Quem se sente mais sozinho expõe-se mais no Facebook

Estudo revela que as pessoas mais solitárias são aquelas que partilham mais pormenores sobre si mesmas nas redes sociais

Entre os vários tipos de utilizadores do Facebook, há quem faça da rede social criada por Mark Zuckerberg uma espécie de diário, partilhando tudo o que se passa consigo, inclusive pormenores da vida pessoal. Agora há uma explicação. De acordo com um grupo de investigadores da Universidade Católica João Paulo II, de Lublin, na Polónia, quanto mais sozinhos se sentem os utilizadores da rede social, maior é o número de detalhes pessoais que publicam no seu mural.

A equipa de investigação comparou a escala de privacidade no Facebook com a escala de solidão. Ao analisar os resultados dos testes feitos a 887 universitários, as investigadoras Agata Blachnio e Aneta Przepiorka descobriram que quanto mais sozinhos os utilizadores confessavam estar, mais se expunham naquela rede social.

Contactado pelo DN, o psicólogo João Faria explicou que "as pessoas que se sentem mais sozinhas tentam mostrar-se mais, têm necessidade de ser conhecidas" para anular o sentimento de solidão e isolamento. "Ao darmos mais pormenores sobre a nossa vida, ficamos com a sensação de que as pessoas conhecem mais de nós", explica o coordenador do núcleo de intervenção no uso da internet e telecomunicações no PIN - Progresso Infantil. Contudo, destaca, "cai-se numa falácia: não é garantido que nos conheçam da maneira que nós queremos". E isso pode até afastar os outros.

Citada pelo site espanhol TLife, a pesquisa publicada na revista científica Computers in Human Behavior revelou, ainda, que os mais jovens eram os que mais partilhavam os seus segredos em público.

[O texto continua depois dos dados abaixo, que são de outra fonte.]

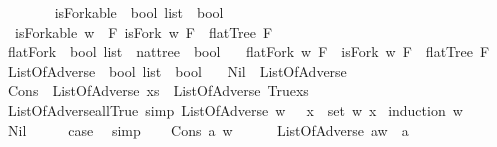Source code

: \begin{isabellebody}
\isamarkupfalse%
%
\endisatagproof
{\isafoldproof}%
%
\isadelimproof
\ \ \ \ \ \ \isanewline
%
\endisadelimproof
\isanewline
{}\isamarkupfalse%
\ isForkable\ {\isacharcolon}{\isacharcolon}\ {\isachardoublequoteopen}bool\ list\ {\isasymRightarrow}\ bool{\isachardoublequoteclose}\ \isanewline
\ \ {\isachardoublequoteopen}isForkable\ w\ {\isacharequal}\ {\isacharparenleft}{\isasymexists}F{\isachardot}\ isFork\ w\ F\ {\isasymand}\ flatTree\ F{\isacharparenright}{\isachardoublequoteclose}\isanewline
\ \ \isanewline
{}\isamarkupfalse%
\ flatFork\ {\isacharcolon}{\isacharcolon}\ {\isachardoublequoteopen}bool\ list\ {\isasymRightarrow}\ nattree\ {\isasymRightarrow}\ bool{\isachardoublequoteclose}\ \isanewline
\ \ {\isachardoublequoteopen}flatFork\ w\ F\ {\isacharequal}\ {\isacharparenleft}isFork\ w\ F\ {\isasymand}\ flatTree\ F{\isacharparenright}{\isachardoublequoteclose}\isanewline
\isanewline
{}\isamarkupfalse%
\ ListOfAdverse\ {\isacharcolon}{\isacharcolon}\ {\isachardoublequoteopen}bool\ list\ {\isasymRightarrow}\ bool{\isachardoublequoteclose}\ \isanewline
\ \ Nil\ {\isacharcolon}\ {\isachardoublequoteopen}ListOfAdverse\ {\isacharbrackleft}{\isacharbrackright}{\isachardoublequoteclose}\ \ \isanewline
{\isacharbar}\ Cons\ {\isacharcolon}\ {\isachardoublequoteopen}ListOfAdverse\ xs\ {\isasymLongrightarrow}\ ListOfAdverse\ {\isacharparenleft}True{\isacharhash}xs{\isacharparenright}{\isachardoublequoteclose}\isanewline
\ \ \isanewline
{}\isamarkupfalse%
\ ListOfAdverse{\isacharunderscore}all{\isacharunderscore}True\ {\isacharbrackleft}simp{\isacharbrackright}{\isacharcolon}\ {\isachardoublequoteopen}ListOfAdverse\ w\ {\isasymlongrightarrow}\ {\isacharparenleft}{\isasymforall}\ x\ {\isasymin}\ set\ w{\isachardot}\ x{\isacharparenright}{\isachardoublequoteclose}\isanewline
%
\isadelimproof
%
\endisadelimproof
%
\isatagproof
{}\isamarkupfalse%
\ {\isacharparenleft}induction\ w{\isacharparenright}\isanewline
\ \ \isamarkupfalse%
\ Nil\isanewline
\ \ \isamarkupfalse%
\ \isamarkupfalse%
\ {\isacharquery}case\ \isamarkupfalse%
\ simp\isanewline
{}\isamarkupfalse%
\isanewline
\ \ \isamarkupfalse%
\ {\isacharparenleft}Cons\ a\ w{\isacharparenright}\isanewline
\ \ \ \ \isamarkupfalse%
\ {\isachardoublequoteopen}ListOfAdverse\ {\isacharparenleft}a{\isacharhash}w{\isacharparenright}\ {\isasymlongrightarrow}\ a{\isachardoublequoteclose}\isanewline

\end{isabellebody}
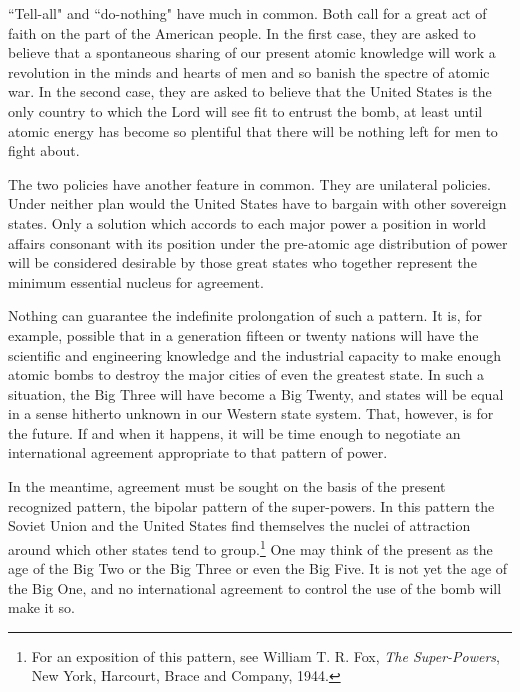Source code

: ``Tell-all" and ``do-nothing" have much in common. Both call for a great act of faith on the part of the American people. In the first case, they are asked to believe that a spontaneous sharing of our present atomic knowledge will work a revolution in the minds and hearts of men and so banish the spectre of atomic war. In the second case, they are asked to believe that the United States is the only country to which the Lord will see fit to entrust the bomb, at least until atomic energy has become so plentiful that there will be nothing left for men to fight about.

The two policies have another feature in common. They are unilateral policies. Under neither plan would the United States have to bargain with other sovereign states. Only a solution which accords to each major power a position in world affairs consonant with its position under the pre-atomic age distribution of power will be considered desirable by those great states who together represent the minimum essential nucleus for agreement.

Nothing can guarantee the indefinite prolongation of such a pattern. It is, for example, possible that in a generation fifteen or twenty nations will have the scientific and engineering knowledge and the industrial capacity to make enough atomic bombs to destroy the major cities of even the greatest state. In such a situation, the Big Three will have become a Big Twenty, and states will be equal in a sense hitherto unknown in our Western state system. That, however, is for the future. If and when it happens, it will be time enough to negotiate an international agreement appropriate to that pattern of power.

In the meantime, agreement must be sought on the basis of the present recognized pattern, the bipolar pattern of the super-powers. In this pattern the Soviet Union and the United States find themselves the nuclei of attraction around which other states tend to group.\footnote{For an exposition of this pattern, see William T. R. Fox, \textit{The Super-Powers}, New York, Harcourt, Brace and Company, 1944.} One may think of the present as the age of the Big Two or the Big Three or even the Big Five. It is not yet the age of the Big One, and no international agreement to control the use of the bomb will make it so.


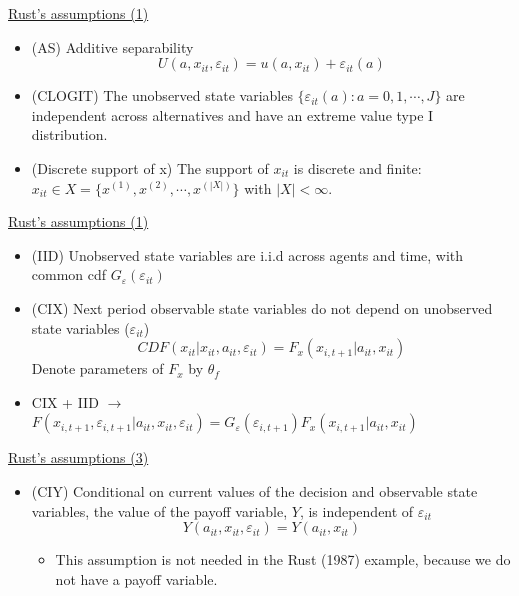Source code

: \documentclass[aspectratio=169]{beamer}
\begin{document}
	\begin{frame}{\hyperlink{vf}{Rust's assumptions (1)}}
		\begin{itemize}
			\itemsep1em
			\item (AS) Additive separability
			\begin{equation*}
				U(a,x_{it},\varepsilon_{it}) = u(a,x_{it}) + \varepsilon_{it}(a)
			\end{equation*}
			\item (CLOGIT) The unobserved state variables $\{\varepsilon_{it}(a): a = 0,1,\cdots,J\}$ are independent across alternatives and have an extreme value type I distribution.
			\item (Discrete support of x) The support of $x_{it}$ is discrete and finite: $x_{it} \in X = \{x^{(1)},x^{(2)},\cdots,x^{(|X|)}\}$ with $|X| < \infty$.
		\end{itemize}
	\end{frame}
	
	\begin{frame}{\hyperlink{vf}{Rust's assumptions (1)}}
		\begin{itemize}
			\itemsep1em
			\item (IID) Unobserved state variables are i.i.d across agents and time, with common cdf $G_\varepsilon(\varepsilon_{it})$
			\item (CIX) Next period observable state variables do not depend on unobserved state variables ($\varepsilon_{it}$)
			$$CDF(x_{it}|x_{it},a_{it},\varepsilon_{it}) = F_x(x_{i,t+1}|a_{it},x_{it})$$
			Denote parameters of $F_x$ by $\theta_f$
			\item CIX + IID $\rightarrow$ $F(x_{i,t+1},\varepsilon_{i,t+1}|a_{it},x_{it},\varepsilon_{it}) = G_\varepsilon(\varepsilon_{i,t+1}) F_x(x_{i,t+1}|a_{it},x_{it})$
		\end{itemize}
	\end{frame}
	
	\begin{frame}{\hyperlink{vf}{Rust's assumptions (3)}}
		\begin{itemize}
			\itemsep1em
			\item (CIY) Conditional on current values of the decision and observable state variables, the value of the payoff variable, $Y$, is independent of $\varepsilon_{it}$
			$$Y(a_{it},x_{it},\varepsilon_{it}) = Y(a_{it},x_{it})$$
			\begin{itemize}
				\item This assumption is not needed in the Rust (1987) example, because we do not have a payoff variable.
			\end{itemize}
		\end{itemize}
	\end{frame}
	
\end{document}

A solidão mostrou ser uma agravante, mas isto também estará relacionado com um menor cuidado com a privacidade na adolescência, o que, segundo o mesmo site, será explicado num estudo do Departamento de Psicologia da Universidade Estadual da Califórnia, que vai ser publicado em breve na mesma revista.

E quantos "amigos" se conhecem verdadeiramente? Ao confrontarem 4000 estudantes do secundário com as suas listas de amigos no Facebook - mostrando apenas a foto de perfil -, os psicólogos concluíram que os participantes só sabiam o nome de 72% dos seus supostos colegas. Outro pormenor interessante, destaca o TLife, é que os rapazes tendem a decorar melhor o nome de outros rapazes, enquanto as raparigas também fixam mais facilmente as utilizadoras do sexo feminino.

O site Tlife refere ainda um outro estudo feito em setembro nos EUA e na Alemanha, simultaneamente, que revelou que quem tem mais amigos no Facebook se sente mais querido e valorizado do que as pessoas que têm menos. Segundo João Faria, isto está relacionado com o facto de o Facebook criar "a ilusão de que temos mais pessoas com quem podemos contar do que realmente temos".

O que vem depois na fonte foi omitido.